= Exercise instructions =
Reproduce exactly the lines from the top of the records below through the line holding "1. Retrieve a".

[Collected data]

════════════════

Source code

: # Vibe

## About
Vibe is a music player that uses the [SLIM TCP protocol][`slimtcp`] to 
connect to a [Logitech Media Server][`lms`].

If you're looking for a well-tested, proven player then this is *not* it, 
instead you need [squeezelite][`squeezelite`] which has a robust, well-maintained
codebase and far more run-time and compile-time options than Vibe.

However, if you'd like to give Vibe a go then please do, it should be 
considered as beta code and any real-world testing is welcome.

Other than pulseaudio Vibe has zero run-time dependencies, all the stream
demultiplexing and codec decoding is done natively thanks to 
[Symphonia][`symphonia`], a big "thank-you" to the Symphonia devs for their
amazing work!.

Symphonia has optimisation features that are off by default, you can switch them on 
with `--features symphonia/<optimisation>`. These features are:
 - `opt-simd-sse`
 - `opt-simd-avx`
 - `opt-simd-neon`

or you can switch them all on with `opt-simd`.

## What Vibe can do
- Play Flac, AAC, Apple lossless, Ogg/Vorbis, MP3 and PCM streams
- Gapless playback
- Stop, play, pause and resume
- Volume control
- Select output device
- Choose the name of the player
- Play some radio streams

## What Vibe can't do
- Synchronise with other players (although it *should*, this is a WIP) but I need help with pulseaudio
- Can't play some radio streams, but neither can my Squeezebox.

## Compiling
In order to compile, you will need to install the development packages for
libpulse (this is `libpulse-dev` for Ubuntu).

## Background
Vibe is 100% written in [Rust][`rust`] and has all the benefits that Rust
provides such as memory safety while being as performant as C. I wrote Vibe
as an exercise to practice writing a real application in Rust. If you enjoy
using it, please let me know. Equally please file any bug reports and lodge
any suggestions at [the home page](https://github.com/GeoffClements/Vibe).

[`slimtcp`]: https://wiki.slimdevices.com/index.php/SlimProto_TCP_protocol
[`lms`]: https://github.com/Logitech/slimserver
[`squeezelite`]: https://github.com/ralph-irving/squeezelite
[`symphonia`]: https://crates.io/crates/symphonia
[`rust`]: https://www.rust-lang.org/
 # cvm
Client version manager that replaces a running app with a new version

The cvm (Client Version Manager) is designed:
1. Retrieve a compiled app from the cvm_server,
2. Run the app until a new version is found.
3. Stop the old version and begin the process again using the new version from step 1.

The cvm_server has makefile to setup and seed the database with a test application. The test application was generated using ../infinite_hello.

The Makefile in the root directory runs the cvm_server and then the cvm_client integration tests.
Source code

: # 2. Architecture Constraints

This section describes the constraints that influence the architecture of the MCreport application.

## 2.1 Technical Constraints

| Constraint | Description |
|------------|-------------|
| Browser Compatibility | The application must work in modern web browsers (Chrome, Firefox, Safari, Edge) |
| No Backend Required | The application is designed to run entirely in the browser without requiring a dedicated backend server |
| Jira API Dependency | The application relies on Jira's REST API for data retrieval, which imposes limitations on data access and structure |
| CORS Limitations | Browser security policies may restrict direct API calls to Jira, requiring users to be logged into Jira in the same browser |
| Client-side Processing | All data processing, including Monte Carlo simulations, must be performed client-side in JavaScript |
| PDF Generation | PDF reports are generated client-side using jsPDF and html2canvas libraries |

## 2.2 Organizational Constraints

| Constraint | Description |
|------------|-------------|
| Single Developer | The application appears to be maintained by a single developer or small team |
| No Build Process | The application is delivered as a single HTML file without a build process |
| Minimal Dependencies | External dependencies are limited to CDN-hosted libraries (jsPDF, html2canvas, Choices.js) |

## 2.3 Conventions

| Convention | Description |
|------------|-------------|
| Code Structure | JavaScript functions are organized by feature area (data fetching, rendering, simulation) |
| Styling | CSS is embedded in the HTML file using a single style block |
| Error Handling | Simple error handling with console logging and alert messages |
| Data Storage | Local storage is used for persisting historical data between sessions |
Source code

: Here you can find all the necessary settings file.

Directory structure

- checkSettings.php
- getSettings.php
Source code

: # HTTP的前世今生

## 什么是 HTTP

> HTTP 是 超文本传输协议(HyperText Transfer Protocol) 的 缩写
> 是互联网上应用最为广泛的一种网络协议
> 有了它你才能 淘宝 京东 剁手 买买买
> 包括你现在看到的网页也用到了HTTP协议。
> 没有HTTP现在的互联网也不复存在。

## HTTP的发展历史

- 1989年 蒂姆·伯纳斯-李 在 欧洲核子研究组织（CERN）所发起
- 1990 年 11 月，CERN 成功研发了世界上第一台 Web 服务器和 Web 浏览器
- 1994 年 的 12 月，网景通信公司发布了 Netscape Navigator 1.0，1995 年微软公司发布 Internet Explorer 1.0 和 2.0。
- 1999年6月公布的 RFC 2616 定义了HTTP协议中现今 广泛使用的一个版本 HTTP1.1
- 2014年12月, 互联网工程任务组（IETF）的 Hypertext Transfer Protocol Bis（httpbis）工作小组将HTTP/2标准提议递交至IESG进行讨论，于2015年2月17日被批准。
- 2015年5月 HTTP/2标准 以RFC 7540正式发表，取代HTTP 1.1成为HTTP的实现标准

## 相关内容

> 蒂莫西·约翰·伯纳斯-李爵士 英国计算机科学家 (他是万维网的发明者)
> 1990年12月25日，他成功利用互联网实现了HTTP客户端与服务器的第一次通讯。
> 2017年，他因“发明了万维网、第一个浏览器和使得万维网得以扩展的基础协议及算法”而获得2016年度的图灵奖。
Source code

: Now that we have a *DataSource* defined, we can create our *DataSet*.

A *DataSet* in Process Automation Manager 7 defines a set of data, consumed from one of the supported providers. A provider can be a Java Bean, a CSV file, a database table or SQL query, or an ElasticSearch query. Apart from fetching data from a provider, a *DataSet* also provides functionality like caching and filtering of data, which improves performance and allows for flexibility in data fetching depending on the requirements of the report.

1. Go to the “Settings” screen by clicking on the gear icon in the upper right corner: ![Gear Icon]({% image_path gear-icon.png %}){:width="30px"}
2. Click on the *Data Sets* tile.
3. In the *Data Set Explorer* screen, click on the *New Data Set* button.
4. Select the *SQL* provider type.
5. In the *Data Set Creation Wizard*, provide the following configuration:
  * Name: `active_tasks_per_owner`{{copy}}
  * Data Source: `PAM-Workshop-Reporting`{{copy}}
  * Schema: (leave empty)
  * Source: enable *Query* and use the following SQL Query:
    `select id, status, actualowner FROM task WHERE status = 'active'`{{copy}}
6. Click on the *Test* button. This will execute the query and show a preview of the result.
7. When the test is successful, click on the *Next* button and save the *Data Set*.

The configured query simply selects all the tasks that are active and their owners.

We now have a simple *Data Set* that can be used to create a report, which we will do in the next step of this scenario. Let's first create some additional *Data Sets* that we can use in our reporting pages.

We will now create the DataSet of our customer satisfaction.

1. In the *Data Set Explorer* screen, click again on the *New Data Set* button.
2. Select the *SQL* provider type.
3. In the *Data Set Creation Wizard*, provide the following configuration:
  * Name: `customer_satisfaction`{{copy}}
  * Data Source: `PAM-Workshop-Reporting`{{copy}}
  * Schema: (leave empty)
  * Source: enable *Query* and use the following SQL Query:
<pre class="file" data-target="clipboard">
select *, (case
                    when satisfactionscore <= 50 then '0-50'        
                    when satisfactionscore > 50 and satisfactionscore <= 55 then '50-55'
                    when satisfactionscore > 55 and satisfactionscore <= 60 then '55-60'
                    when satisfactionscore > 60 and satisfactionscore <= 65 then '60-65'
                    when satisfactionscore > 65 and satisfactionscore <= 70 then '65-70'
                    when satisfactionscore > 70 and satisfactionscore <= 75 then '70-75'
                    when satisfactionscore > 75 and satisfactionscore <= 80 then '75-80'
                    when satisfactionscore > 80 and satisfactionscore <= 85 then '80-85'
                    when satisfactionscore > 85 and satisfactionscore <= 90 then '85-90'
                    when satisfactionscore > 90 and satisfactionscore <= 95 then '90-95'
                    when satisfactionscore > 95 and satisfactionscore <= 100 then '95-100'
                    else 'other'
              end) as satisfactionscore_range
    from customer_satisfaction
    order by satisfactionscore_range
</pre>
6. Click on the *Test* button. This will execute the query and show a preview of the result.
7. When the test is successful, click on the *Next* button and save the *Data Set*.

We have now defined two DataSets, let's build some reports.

════════════════

= Task solution =
Source code

: # Vibe

## About
Vibe is a music player that uses the [SLIM TCP protocol][`slimtcp`] to 
connect to a [Logitech Media Server][`lms`].

If you're looking for a well-tested, proven player then this is *not* it, 
instead you need [squeezelite][`squeezelite`] which has a robust, well-maintained
codebase and far more run-time and compile-time options than Vibe.

However, if you'd like to give Vibe a go then please do, it should be 
considered as beta code and any real-world testing is welcome.

Other than pulseaudio Vibe has zero run-time dependencies, all the stream
demultiplexing and codec decoding is done natively thanks to 
[Symphonia][`symphonia`], a big "thank-you" to the Symphonia devs for their
amazing work!.

Symphonia has optimisation features that are off by default, you can switch them on 
with `--features symphonia/<optimisation>`. These features are:
 - `opt-simd-sse`
 - `opt-simd-avx`
 - `opt-simd-neon`

or you can switch them all on with `opt-simd`.

## What Vibe can do
- Play Flac, AAC, Apple lossless, Ogg/Vorbis, MP3 and PCM streams
- Gapless playback
- Stop, play, pause and resume
- Volume control
- Select output device
- Choose the name of the player
- Play some radio streams

## What Vibe can't do
- Synchronise with other players (although it *should*, this is a WIP) but I need help with pulseaudio
- Can't play some radio streams, but neither can my Squeezebox.

## Compiling
In order to compile, you will need to install the development packages for
libpulse (this is `libpulse-dev` for Ubuntu).

## Background
Vibe is 100% written in [Rust][`rust`] and has all the benefits that Rust
provides such as memory safety while being as performant as C. I wrote Vibe
as an exercise to practice writing a real application in Rust. If you enjoy
using it, please let me know. Equally please file any bug reports and lodge
any suggestions at [the home page](https://github.com/GeoffClements/Vibe).

[`slimtcp`]: https://wiki.slimdevices.com/index.php/SlimProto_TCP_protocol
[`lms`]: https://github.com/Logitech/slimserver
[`squeezelite`]: https://github.com/ralph-irving/squeezelite
[`symphonia`]: https://crates.io/crates/symphonia
[`rust`]: https://www.rust-lang.org/
 # cvm
Client version manager that replaces a running app with a new version

The cvm (Client Version Manager) is designed:
1. Retrieve a compiled app from the cvm_server,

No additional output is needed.